» What you will do
Restate every line below word for word, but drop each picture.

» Given information
┌──

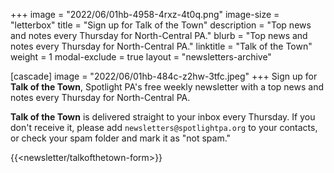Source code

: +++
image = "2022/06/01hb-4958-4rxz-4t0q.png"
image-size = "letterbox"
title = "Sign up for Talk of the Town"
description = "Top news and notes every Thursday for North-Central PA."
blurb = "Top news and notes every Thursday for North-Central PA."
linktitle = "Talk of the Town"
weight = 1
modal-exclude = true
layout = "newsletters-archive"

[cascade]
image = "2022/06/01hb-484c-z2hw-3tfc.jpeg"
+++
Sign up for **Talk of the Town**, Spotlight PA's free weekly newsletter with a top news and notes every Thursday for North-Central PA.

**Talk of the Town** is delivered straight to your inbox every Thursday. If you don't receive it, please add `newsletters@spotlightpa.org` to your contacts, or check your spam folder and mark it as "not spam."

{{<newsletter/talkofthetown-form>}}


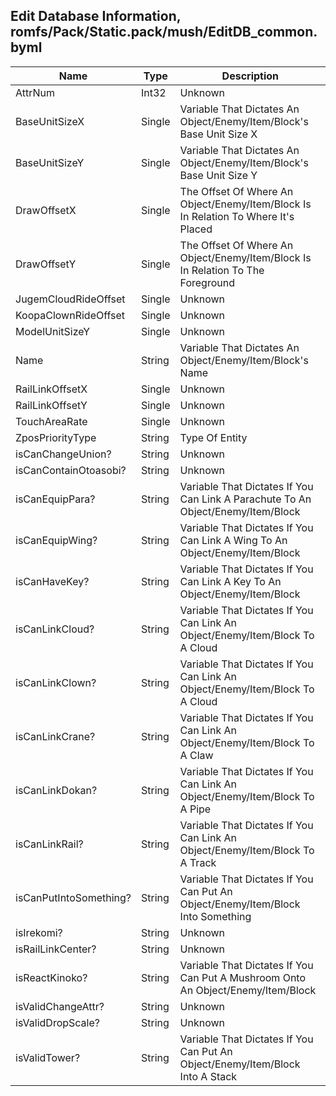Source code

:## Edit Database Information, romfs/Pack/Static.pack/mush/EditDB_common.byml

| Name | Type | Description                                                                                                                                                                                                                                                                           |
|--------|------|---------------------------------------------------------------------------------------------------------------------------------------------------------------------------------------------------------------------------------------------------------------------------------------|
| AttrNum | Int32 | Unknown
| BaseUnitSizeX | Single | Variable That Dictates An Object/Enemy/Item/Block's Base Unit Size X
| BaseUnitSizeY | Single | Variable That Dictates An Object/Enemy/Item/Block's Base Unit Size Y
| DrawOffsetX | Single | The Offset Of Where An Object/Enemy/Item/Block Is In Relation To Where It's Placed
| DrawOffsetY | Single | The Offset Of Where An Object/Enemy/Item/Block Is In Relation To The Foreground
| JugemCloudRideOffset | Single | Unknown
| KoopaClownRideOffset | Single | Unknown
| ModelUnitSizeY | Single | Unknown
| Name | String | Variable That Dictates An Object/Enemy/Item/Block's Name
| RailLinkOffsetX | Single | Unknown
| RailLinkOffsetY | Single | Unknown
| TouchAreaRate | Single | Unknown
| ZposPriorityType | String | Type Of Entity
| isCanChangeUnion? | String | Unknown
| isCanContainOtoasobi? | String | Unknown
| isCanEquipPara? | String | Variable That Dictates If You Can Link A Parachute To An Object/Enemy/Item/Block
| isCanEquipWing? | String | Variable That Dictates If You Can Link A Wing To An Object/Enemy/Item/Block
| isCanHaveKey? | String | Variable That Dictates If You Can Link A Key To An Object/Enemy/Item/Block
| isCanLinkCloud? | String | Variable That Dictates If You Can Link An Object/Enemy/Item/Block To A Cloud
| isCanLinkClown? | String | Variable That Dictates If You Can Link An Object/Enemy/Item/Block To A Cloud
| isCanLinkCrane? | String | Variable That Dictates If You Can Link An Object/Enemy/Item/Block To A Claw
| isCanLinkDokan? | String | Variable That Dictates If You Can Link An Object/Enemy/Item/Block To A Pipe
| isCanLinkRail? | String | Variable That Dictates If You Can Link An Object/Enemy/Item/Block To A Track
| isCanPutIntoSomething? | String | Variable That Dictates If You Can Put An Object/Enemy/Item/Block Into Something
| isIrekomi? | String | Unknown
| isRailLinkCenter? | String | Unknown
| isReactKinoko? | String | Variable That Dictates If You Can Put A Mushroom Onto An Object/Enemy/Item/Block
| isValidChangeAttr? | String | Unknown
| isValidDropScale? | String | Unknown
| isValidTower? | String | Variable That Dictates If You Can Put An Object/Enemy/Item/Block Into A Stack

└──

» Answer box
Source code

: +++
image = "2022/06/01hb-4958-4rxz-4t0q.png"
image-size = "letterbox"
title = "Sign up for Talk of the Town"
description = "Top news and notes every Thursday for North-Central PA."
blurb = "Top news and notes every Thursday for North-Central PA."
linktitle = "Talk of the Town"
weight = 1
modal-exclude = true
layout = "newsletters-archive"

[cascade]
image = "2022/06/01hb-484c-z2hw-3tfc.jpeg"
+++
Sign up for **Talk of the Town**, Spotlight PA's free weekly newsletter with a top news and notes every Thursday for North-Central PA.

**Talk of the Town** is delivered straight to your inbox every Thursday. If you don't receive it, please add `newsletters@spotlightpa.org` to your contacts, or check your spam folder and mark it as "not spam."

{{<newsletter/talkofthetown-form>}}


Source code

:## Edit Database Information, romfs/Pack/Static.pack/mush/EditDB_common.byml

| Name | Type | Description                                                                                                                                                                                                                                                                           |
|--------|------|---------------------------------------------------------------------------------------------------------------------------------------------------------------------------------------------------------------------------------------------------------------------------------------|
| AttrNum | Int32 | Unknown
| BaseUnitSizeX | Single | Variable That Dictates An Object/Enemy/Item/Block's Base Unit Size X
| BaseUnitSizeY | Single | Variable That Dictates An Object/Enemy/Item/Block's Base Unit Size Y
| DrawOffsetX | Single | The Offset Of Where An Object/Enemy/Item/Block Is In Relation To Where It's Placed
| DrawOffsetY | Single | The Offset Of Where An Object/Enemy/Item/Block Is In Relation To The Foreground
| JugemCloudRideOffset | Single | Unknown
| KoopaClownRideOffset | Single | Unknown
| ModelUnitSizeY | Single | Unknown
| Name | String | Variable That Dictates An Object/Enemy/Item/Block's Name
| RailLinkOffsetX | Single | Unknown
| RailLinkOffsetY | Single | Unknown
| TouchAreaRate | Single | Unknown
| ZposPriorityType | String | Type Of Entity
| isCanChangeUnion? | String | Unknown
| isCanContainOtoasobi? | String | Unknown
| isCanEquipPara? | String | Variable That Dictates If You Can Link A Parachute To An Object/Enemy/Item/Block
| isCanEquipWing? | String | Variable That Dictates If You Can Link A Wing To An Object/Enemy/Item/Block
| isCanHaveKey? | String | Variable That Dictates If You Can Link A Key To An Object/Enemy/Item/Block
| isCanLinkCloud? | String | Variable That Dictates If You Can Link An Object/Enemy/Item/Block To A Cloud
| isCanLinkClown? | String | Variable That Dictates If You Can Link An Object/Enemy/Item/Block To A Cloud
| isCanLinkCrane? | String | Variable That Dictates If You Can Link An Object/Enemy/Item/Block To A Claw
| isCanLinkDokan? | String | Variable That Dictates If You Can Link An Object/Enemy/Item/Block To A Pipe
| isCanLinkRail? | String | Variable That Dictates If You Can Link An Object/Enemy/Item/Block To A Track
| isCanPutIntoSomething? | String | Variable That Dictates If You Can Put An Object/Enemy/Item/Block Into Something
| isIrekomi? | String | Unknown
| isRailLinkCenter? | String | Unknown
| isReactKinoko? | String | Variable That Dictates If You Can Put A Mushroom Onto An Object/Enemy/Item/Block
| isValidChangeAttr? | String | Unknown
| isValidDropScale? | String | Unknown
| isValidTower? | String | Variable That Dictates If You Can Put An Object/Enemy/Item/Block Into A Stack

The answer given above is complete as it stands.